(Saved entries)
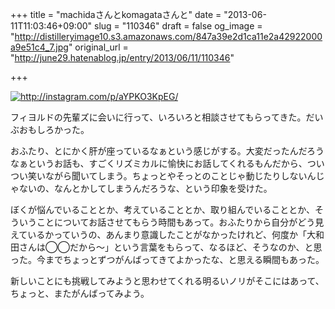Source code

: +++
title = "machidaさんとkomagataさんと"
date = "2013-06-11T11:03:46+09:00"
slug = "110346"
draft = false
og_image = "http://distilleryimage10.s3.amazonaws.com/847a39e2d1ca11e2a42922000a9e51c4_7.jpg"
original_url = "http://june29.hatenablog.jp/entry/2013/06/11/110346"

+++

<p><a href="http://instagram.com/p/aYPKO3KpEG/" class="http-image" target="_blank"><img src="http://distilleryimage10.s3.amazonaws.com/847a39e2d1ca11e2a42922000a9e51c4_7.jpg" class="http-image" alt="http://instagram.com/p/aYPKO3KpEG/"></a></p>
<p>フィヨルドの先輩ズに会いに行って、いろいろと相談させてもらってきた。だいぶおもしろかった。</p>
<p>おふたり、とにかく肝が座っているなぁという感じがする。大変だったんだろうなぁというお話も、すごくリズミカルに愉快にお話してくれるもんだから、ついつい笑いながら聞いてしまう。ちょっとやそっとのことじゃ動じたりしないんじゃないの、なんとかしてしまうんだろうな、という印象を受けた。</p>
<p>ぼくが悩んでいることとか、考えていることとか、取り組んでいることとか、そういうことについてお話させてもらう時間もあって。おふたりから自分がどう見えているかっていうの、あんまり意識したことがなかったけれど、何度か「大和田さんは◯◯だから〜」という言葉をもらって、なるほど、そうなのか、と思った。今までちょっとずつがんばってきてよかったな、と思える瞬間もあった。</p>
<p>新しいことにも挑戦してみようと思わせてくれる明るいノリがそこにはあって、ちょっと、またがんばってみよう。</p>
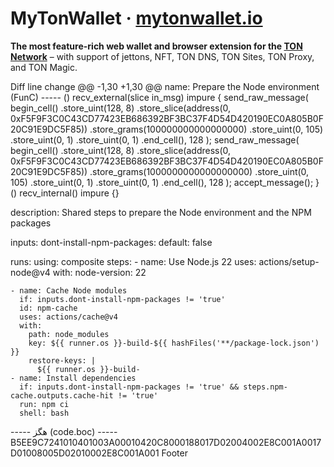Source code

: # MyTonWallet · [mytonwallet.io](https://mytonwallet.io)

**The most feature-rich web wallet and browser extension for the [TON Network](https://ton.org)** – with support of jettons, NFT, TON DNS, TON Sites, TON Proxy, and TON Magic.

Diff line change
@@ -1,30 +1,30 @@
name: Prepare the Node environment
 (FunC) -----
() recv_external(slice in_msg) impure {
  send_raw_message(
    begin_cell()
      .store_uint(128, 8)
      .store_slice(address(0, 0xF5F9F3C0C43CD77423EB686392BF3BC37F4D54D420190EC0A805B0F20C91E9DC5F85))
      .store_grams(100000000000000000)
      .store_uint(0, 105)
      .store_uint(0, 1)
      .store_uint(0, 1)
    .end_cell(),
    128
  );
  send_raw_message(
    begin_cell()
      .store_uint(128, 8)
      .store_slice(address(0, 0xF5F9F3C0C43CD77423EB686392BF3BC37F4D54D420190EC0A805B0F20C91E9DC5F85))
      .store_grams(1000000000000000000)
      .store_uint(0, 105)
      .store_uint(0, 1)
      .store_uint(0, 1)
    .end_cell(),
    128
  );
  accept_message();
}
() recv_internal() impure {}

description: Shared steps to prepare the Node environment and the NPM packages

inputs:
  dont-install-npm-packages:
    default: false

runs:
  using: composite
  steps:
    - name: Use Node.js 22
      uses: actions/setup-node@v4
      with:
        node-version: 22

    - name: Cache Node modules
      if: inputs.dont-install-npm-packages != 'true'
      id: npm-cache
      uses: actions/cache@v4
      with:
        path: node_modules
        key: ${{ runner.os }}-build-${{ hashFiles('**/package-lock.json') }}
        restore-keys: |
          ${{ runner.os }}-build-
    - name: Install dependencies
      if: inputs.dont-install-npm-packages != 'true' && steps.npm-cache.outputs.cache-hit != 'true'
      run: npm ci
      shell: bash
----- هگز (code.boc) -----
B5EE9C7241010401003A00010420C8000188017D02004002E8C001A0017D01008005D02010002E8C001A001
Footer
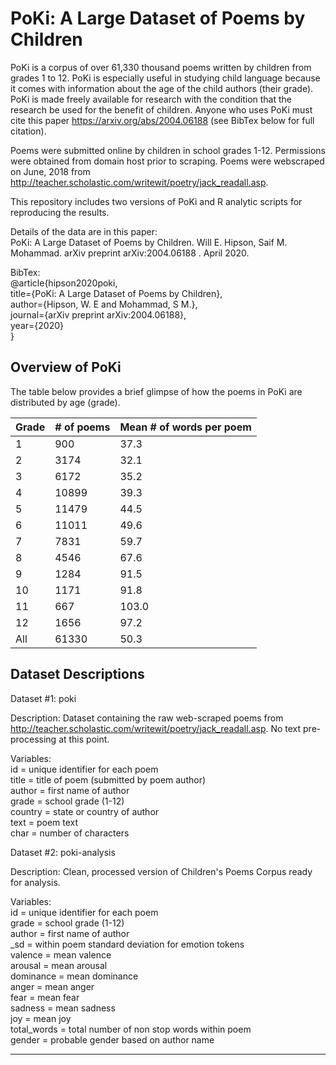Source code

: # PoKi: A Large Dataset of Poems by Children
PoKi is a corpus of over 61,330 thousand poems written by children from grades 1 to 12. PoKi is especially useful in studying child language because it comes with information about the age of the child authors (their grade). PoKi is made freely available for research with the condition that the research be used for the benefit of children. Anyone who uses PoKi must cite this paper https://arxiv.org/abs/2004.06188 (see BibTex below for full citation).

Poems were submitted online by children in school grades 1-12. Permissions were obtained from
domain host prior to scraping. Poems were webscraped on June, 2018 from http://teacher.scholastic.com/writewit/poetry/jack_readall.asp.

This repository includes two versions of PoKi and R analytic scripts for reproducing the results.

Details of the data are in this paper:  
PoKi: A Large Dataset of Poems by Children. Will E. Hipson, Saif M. Mohammad. arXiv preprint arXiv:2004.06188 . April 2020.

BibTex:  
@article{hipson2020poki,  
  title={PoKi: A Large Dataset of Poems by Children},  
  author={Hipson, W. E and Mohammad, S M.},  
  journal={arXiv preprint arXiv:2004.06188},  
  year={2020}  
}

## Overview of PoKi

The table below provides a brief glimpse of how the poems in PoKi are distributed by age (grade).

| Grade  | # of poems | Mean # of words per poem |
| ------------- | ------------- | ------------- | 
| 1  | 900  | 37.3  |
| 2  | 3174  | 32.1  |
| 3 | 6172  | 35.2  |
| 4  | 10899  | 39.3  |
| 5  | 11479  | 44.5  |
| 6  | 11011  | 49.6  |
| 7  | 7831  | 59.7  |
| 8  | 4546  | 67.6  |
| 9  | 1284  | 91.5  |
| 10 | 1171  | 91.8  |
| 11 | 667  | 103.0  |
| 12  | 1656  | 97.2  |
| All  | 61330  | 50.3  |

## Dataset Descriptions

Dataset #1: poki

Description: Dataset containing the raw web-scraped poems from http://teacher.scholastic.com/writewit/poetry/jack_readall.asp. No text pre-processing at this point.

Variables:  
id = unique identifier for each poem  
title = title of poem (submitted by poem author)  
author = first name of author  
grade = school grade (1-12)  
country = state or country of author  
text = poem text  
char = number of characters  


Dataset #2: poki-analysis

Description: Clean, processed version of Children's Poems Corpus ready for analysis.  

Variables:  
id = unique identifier for each poem  
grade = school grade (1-12)  
author = first name of author  
\_sd = within poem standard deviation for emotion tokens  
valence = mean valence  
arousal = mean arousal  
dominance = mean dominance  
anger = mean anger  
fear = mean fear  
sadness = mean sadness  
joy = mean joy  
total_words = total number of non stop words within poem  
gender = probable gender based on author name  

---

What you need to do:
From the line containing "path: node_modules" through the line containing "Dataset #1: poki", copy every line above exactly, without pictures.

Answer to the exercise:
        path: node_modules
        key: ${{ runner.os }}-build-${{ hashFiles('**/package-lock.json') }}
        restore-keys: |
          ${{ runner.os }}-build-
    - name: Install dependencies
      if: inputs.dont-install-npm-packages != 'true' && steps.npm-cache.outputs.cache-hit != 'true'
      run: npm ci
      shell: bash
----- هگز (code.boc) -----
B5EE9C7241010401003A00010420C8000188017D02004002E8C001A0017D01008005D02010002E8C001A001
Footer
Source code

: # PoKi: A Large Dataset of Poems by Children
PoKi is a corpus of over 61,330 thousand poems written by children from grades 1 to 12. PoKi is especially useful in studying child language because it comes with information about the age of the child authors (their grade). PoKi is made freely available for research with the condition that the research be used for the benefit of children. Anyone who uses PoKi must cite this paper https://arxiv.org/abs/2004.06188 (see BibTex below for full citation).

Poems were submitted online by children in school grades 1-12. Permissions were obtained from
domain host prior to scraping. Poems were webscraped on June, 2018 from http://teacher.scholastic.com/writewit/poetry/jack_readall.asp.

This repository includes two versions of PoKi and R analytic scripts for reproducing the results.

Details of the data are in this paper:  
PoKi: A Large Dataset of Poems by Children. Will E. Hipson, Saif M. Mohammad. arXiv preprint arXiv:2004.06188 . April 2020.

BibTex:  
@article{hipson2020poki,  
  title={PoKi: A Large Dataset of Poems by Children},  
  author={Hipson, W. E and Mohammad, S M.},  
  journal={arXiv preprint arXiv:2004.06188},  
  year={2020}  
}

## Overview of PoKi

The table below provides a brief glimpse of how the poems in PoKi are distributed by age (grade).

| Grade  | # of poems | Mean # of words per poem |
| ------------- | ------------- | ------------- | 
| 1  | 900  | 37.3  |
| 2  | 3174  | 32.1  |
| 3 | 6172  | 35.2  |
| 4  | 10899  | 39.3  |
| 5  | 11479  | 44.5  |
| 6  | 11011  | 49.6  |
| 7  | 7831  | 59.7  |
| 8  | 4546  | 67.6  |
| 9  | 1284  | 91.5  |
| 10 | 1171  | 91.8  |
| 11 | 667  | 103.0  |
| 12  | 1656  | 97.2  |
| All  | 61330  | 50.3  |

## Dataset Descriptions

Dataset #1: poki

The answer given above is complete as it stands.